Buscopan Plus Zäpfchen.
Anwendungsgebiete: bei krampfartigen Schmerzen bei Erkrankungen des Magens und des Darmes, krampfartigen Schmerzen und Funktionsstörungen der Gallenwege, der Harnwege sowie der weiblichen Geschlechtsorgane (z.B. schmerzhafte Regelblutung).

Zu Risiken und Nebenwirkungen lesen Sie die Packungsbeilage und fragen Sie Ihren Arzt, Ihre Ärztin oder in Ihrer Apotheke.


GEBRAUCHSINFORMATION: INFORMATION FÜR DEN ANWENDER

Buscopan Plus 10 mg/800 mg pro Zäpfchen zur Anwendung bei Erwachsenen und Jugendlichen ab 12 Jahren
Wirkstoffe: Butylscopolaminiumbromid, Paracetamol

Lesen Sie die gesamte Packungsbeilage sorgfältig durch, bevor Sie mit der Anwendung dieses Arzneimittels beginnen, denn sie enthält wichtige Informationen. Wenden Sie dieses Arzneimittel immer genau wie in dieser Packungsbeilage beschrieben bzw. genau nach Anweisung Ihres Arztes oder Apothekers an.
  • Heben Sie die Packungsbeilage auf. Vielleicht möchten Sie diese später nochmals lesen.
  • Fragen Sie Ihren Apotheker, wenn Sie weitere Informationen oder einen Rat benötigen.
  • Wenn Sie Nebenwirkungen bemerken, wenden Sie sich an Ihren Arzt oder Apotheker. Dies gilt auch für Nebenwirkungen, die nicht in dieser Packungsbeilage angegeben sind. Siehe Abschnitt 4.
  • Wenn Sie sich nach 3 - 4 Tagen nicht besser oder gar schlechter fühlen, wenden Sie sich an Ihren Arzt.

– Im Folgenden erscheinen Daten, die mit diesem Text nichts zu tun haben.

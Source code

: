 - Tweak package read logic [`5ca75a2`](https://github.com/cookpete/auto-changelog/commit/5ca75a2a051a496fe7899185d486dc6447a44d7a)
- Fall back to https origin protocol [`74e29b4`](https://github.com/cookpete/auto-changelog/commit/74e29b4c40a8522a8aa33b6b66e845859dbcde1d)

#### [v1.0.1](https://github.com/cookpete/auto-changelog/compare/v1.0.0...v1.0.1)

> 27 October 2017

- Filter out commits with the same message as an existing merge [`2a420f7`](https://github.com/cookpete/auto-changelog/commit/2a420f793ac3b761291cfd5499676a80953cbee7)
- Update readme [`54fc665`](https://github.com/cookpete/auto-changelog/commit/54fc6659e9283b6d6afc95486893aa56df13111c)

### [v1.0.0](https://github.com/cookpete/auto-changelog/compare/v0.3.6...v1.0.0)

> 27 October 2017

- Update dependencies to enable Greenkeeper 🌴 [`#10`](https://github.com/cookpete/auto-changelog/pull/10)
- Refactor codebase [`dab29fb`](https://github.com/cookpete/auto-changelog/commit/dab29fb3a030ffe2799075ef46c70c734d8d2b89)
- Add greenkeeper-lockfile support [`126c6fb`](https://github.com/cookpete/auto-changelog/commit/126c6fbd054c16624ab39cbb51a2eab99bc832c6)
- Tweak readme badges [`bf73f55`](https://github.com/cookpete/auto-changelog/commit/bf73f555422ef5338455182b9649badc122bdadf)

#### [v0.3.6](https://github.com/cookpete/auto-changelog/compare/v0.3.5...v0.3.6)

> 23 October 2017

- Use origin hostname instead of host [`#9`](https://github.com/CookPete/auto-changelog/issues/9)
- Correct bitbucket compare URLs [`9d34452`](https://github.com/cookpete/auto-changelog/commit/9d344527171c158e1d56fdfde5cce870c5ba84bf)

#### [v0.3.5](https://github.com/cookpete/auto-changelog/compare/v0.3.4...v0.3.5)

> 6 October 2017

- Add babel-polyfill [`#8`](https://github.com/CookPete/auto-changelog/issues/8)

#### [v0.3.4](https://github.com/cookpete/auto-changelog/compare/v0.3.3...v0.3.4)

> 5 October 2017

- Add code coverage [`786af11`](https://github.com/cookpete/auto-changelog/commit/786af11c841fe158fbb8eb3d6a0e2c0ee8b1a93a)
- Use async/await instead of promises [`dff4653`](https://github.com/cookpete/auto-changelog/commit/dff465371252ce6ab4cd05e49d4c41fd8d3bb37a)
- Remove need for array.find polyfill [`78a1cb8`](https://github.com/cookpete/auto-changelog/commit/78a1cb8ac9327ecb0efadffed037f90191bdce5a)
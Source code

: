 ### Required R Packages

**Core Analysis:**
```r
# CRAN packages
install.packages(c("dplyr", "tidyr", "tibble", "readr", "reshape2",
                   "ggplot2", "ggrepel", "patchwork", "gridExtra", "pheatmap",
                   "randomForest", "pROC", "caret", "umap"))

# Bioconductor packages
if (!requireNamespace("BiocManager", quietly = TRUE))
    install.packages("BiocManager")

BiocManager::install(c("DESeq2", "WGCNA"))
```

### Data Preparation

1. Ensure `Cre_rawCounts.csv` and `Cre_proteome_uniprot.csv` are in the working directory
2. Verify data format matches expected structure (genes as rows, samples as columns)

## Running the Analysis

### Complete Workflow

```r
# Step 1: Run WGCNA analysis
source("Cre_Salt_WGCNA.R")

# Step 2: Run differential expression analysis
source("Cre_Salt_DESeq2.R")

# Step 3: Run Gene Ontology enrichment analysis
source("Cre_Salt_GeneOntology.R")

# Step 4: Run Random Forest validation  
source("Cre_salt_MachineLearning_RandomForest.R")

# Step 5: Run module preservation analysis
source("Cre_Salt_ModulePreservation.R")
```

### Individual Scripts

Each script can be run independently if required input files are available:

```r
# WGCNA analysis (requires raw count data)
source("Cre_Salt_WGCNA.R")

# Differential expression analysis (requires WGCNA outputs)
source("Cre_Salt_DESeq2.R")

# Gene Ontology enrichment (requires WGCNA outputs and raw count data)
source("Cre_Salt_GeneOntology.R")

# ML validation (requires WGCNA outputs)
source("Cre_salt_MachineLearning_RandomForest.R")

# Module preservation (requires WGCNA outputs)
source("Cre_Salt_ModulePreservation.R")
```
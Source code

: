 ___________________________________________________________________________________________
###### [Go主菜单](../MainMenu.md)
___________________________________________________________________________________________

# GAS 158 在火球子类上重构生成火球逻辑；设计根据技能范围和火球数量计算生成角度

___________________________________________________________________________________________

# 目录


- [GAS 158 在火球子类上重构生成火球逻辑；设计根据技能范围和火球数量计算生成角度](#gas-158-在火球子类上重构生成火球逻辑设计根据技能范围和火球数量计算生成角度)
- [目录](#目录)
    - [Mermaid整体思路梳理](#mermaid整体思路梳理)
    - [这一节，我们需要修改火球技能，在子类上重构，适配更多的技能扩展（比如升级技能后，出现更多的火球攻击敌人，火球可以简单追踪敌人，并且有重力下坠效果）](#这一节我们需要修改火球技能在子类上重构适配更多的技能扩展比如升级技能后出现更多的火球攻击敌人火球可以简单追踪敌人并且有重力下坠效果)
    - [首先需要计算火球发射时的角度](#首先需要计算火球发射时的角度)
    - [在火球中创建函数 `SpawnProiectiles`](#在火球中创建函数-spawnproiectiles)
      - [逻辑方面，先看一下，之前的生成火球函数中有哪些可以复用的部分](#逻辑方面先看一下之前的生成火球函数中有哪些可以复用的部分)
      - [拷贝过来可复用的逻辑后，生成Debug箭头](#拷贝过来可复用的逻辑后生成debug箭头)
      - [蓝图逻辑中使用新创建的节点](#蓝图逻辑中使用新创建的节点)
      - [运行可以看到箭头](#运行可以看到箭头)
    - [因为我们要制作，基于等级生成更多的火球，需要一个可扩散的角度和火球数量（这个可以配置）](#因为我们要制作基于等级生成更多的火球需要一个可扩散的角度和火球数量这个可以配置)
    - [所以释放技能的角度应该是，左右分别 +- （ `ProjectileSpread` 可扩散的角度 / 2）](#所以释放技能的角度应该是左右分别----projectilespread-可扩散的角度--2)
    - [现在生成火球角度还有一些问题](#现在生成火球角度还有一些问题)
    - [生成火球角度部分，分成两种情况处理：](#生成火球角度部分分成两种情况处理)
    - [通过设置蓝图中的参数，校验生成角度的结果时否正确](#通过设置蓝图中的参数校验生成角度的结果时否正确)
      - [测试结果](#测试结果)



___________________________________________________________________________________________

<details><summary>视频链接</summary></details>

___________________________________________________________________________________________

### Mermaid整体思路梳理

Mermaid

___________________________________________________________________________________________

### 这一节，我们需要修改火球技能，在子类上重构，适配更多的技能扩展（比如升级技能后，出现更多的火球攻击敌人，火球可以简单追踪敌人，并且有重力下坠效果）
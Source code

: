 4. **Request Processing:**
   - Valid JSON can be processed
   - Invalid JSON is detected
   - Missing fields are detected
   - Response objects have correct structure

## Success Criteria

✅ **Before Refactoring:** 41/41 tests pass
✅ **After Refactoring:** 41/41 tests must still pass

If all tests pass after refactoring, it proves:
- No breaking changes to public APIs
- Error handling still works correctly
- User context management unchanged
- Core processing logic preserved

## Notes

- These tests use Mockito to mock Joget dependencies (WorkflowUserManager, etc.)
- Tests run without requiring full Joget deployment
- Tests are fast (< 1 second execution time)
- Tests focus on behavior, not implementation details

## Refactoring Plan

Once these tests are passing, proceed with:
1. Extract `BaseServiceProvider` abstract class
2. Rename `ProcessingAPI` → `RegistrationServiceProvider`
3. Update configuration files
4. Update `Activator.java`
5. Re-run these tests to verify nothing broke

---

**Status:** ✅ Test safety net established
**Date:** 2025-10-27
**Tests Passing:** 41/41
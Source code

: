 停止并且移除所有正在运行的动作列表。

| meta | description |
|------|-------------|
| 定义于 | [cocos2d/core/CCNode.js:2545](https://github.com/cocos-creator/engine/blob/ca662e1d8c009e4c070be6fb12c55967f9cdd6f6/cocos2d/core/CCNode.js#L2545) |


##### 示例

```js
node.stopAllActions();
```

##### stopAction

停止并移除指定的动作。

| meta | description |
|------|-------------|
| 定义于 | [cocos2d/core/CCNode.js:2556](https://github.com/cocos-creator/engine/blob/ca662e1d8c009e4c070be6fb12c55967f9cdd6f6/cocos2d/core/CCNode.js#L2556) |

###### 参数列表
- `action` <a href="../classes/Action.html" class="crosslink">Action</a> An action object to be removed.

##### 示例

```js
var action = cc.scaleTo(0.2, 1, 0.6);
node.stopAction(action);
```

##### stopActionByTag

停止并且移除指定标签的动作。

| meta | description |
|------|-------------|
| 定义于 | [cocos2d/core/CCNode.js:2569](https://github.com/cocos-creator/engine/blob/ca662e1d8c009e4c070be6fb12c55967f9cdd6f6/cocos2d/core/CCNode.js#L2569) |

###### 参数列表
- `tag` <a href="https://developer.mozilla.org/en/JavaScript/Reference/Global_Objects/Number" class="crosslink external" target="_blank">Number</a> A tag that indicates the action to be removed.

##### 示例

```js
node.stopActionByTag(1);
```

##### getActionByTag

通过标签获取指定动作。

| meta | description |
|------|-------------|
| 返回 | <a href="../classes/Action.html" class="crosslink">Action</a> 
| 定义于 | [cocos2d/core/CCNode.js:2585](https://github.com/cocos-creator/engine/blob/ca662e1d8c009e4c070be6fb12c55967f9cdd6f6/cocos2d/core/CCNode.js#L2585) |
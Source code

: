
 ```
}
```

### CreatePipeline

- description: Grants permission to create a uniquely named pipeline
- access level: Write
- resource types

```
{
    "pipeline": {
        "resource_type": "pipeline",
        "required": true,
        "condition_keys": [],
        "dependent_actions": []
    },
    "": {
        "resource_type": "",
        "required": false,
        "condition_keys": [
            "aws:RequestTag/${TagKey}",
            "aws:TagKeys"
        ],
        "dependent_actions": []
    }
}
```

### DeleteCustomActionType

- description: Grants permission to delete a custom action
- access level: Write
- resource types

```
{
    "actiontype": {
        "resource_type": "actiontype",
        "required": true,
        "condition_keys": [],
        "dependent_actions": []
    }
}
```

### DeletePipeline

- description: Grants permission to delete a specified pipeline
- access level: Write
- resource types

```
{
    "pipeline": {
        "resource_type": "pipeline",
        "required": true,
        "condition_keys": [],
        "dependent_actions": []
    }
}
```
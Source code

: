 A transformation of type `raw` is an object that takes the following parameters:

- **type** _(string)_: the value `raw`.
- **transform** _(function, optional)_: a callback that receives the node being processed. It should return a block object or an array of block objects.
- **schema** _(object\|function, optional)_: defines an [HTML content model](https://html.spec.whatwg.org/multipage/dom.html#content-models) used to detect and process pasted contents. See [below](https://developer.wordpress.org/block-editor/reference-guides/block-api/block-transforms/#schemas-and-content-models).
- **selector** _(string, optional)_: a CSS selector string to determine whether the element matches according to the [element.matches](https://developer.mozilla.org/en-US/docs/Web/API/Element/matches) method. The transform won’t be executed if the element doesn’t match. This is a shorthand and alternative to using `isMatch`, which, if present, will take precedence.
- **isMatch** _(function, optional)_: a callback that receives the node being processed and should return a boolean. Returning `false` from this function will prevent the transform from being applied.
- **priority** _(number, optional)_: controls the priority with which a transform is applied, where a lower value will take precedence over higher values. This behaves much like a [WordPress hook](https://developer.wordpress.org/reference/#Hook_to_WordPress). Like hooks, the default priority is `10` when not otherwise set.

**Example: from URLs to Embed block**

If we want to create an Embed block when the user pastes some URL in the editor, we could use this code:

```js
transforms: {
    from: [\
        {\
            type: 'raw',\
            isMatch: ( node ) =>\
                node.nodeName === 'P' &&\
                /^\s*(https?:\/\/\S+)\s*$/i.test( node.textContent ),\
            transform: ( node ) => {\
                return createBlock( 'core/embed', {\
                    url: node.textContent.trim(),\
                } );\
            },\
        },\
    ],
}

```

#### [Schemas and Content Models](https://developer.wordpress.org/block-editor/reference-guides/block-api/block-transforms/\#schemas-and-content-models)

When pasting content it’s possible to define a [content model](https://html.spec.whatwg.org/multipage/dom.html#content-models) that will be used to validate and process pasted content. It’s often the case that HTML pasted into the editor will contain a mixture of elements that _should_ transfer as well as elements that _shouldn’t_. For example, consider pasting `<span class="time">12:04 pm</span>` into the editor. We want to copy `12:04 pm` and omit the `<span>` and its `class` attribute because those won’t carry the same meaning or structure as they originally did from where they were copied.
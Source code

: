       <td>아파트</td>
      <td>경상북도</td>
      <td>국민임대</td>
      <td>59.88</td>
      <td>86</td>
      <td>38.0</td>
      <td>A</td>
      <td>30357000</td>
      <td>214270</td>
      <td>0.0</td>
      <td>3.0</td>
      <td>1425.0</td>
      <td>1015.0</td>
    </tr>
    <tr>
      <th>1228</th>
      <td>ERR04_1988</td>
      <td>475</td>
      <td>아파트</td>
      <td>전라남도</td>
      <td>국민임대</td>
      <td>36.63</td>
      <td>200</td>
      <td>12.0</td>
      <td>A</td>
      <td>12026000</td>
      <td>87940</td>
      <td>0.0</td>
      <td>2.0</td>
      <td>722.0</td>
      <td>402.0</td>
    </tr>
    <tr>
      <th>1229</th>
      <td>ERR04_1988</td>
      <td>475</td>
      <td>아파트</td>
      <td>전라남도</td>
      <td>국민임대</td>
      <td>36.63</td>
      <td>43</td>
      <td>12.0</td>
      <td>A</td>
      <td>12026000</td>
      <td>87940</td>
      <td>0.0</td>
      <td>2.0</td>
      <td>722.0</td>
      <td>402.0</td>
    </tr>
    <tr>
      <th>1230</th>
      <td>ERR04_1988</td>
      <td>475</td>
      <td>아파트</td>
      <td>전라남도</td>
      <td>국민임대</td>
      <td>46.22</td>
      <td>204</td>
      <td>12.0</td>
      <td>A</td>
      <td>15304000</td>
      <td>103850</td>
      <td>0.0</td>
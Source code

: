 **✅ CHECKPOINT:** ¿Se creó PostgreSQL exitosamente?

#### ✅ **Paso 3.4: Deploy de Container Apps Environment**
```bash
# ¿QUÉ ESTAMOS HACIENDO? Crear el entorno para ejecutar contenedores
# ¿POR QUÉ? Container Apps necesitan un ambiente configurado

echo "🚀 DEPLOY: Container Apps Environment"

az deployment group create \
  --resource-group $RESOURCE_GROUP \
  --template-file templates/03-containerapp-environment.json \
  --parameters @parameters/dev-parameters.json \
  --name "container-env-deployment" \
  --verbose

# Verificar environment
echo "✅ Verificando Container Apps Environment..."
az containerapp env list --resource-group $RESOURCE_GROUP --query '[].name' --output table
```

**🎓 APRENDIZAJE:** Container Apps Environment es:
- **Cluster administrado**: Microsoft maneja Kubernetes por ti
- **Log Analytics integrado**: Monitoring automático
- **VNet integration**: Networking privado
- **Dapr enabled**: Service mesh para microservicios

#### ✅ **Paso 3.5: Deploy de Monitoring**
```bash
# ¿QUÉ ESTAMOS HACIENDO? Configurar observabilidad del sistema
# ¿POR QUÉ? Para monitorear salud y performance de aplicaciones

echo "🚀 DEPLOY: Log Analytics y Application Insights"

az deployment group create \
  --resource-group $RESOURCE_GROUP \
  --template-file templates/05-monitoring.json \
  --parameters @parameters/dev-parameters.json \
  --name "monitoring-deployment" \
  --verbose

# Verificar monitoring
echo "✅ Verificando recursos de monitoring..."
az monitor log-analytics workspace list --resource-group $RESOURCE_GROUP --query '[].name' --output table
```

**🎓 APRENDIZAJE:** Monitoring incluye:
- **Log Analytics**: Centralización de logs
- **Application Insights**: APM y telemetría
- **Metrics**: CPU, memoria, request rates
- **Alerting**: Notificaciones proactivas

Was in dieser Packungsbeilage steht:
  1. Was ist Buscopan Plus und wofür wird es angewendet?
  2. Was sollten Sie vor der Anwendung von Buscopan Plus beachten?
  3. Wie ist Buscopan Plus anzuwenden?
  4. Welche Nebenwirkungen sind möglich?
  5. Wie ist Buscopan Plus aufzubewahren?
  6. Inhalt der Packung und weitere Informationen


1. Was ist Buscopan Plus und wofür wird es angewendet?

Buscopan Plus ist ein krampflösendes Schmerzmittel (Kombination aus krampflösenden und schmerzlindernden Wirkstoffen). Buscopan Plus wird angewendet bei krampfartigen Schmerzen bei Erkrankungen des Magens und des Darmes, krampfartigen Schmerzen und Funktionsstörungen der Gallenwege, der Harnwege sowie der weiblichen Geschlechtsorgane (z.B. schmerzhafte Regelblutung). Wenn Sie sich nach 3 - 4 Tagen nicht besser oder gar schlechter fühlen, wenden Sie sich an Ihren Arzt.

2. Was sollten Sie vor der Anwendung von Buscopan Plus beachten?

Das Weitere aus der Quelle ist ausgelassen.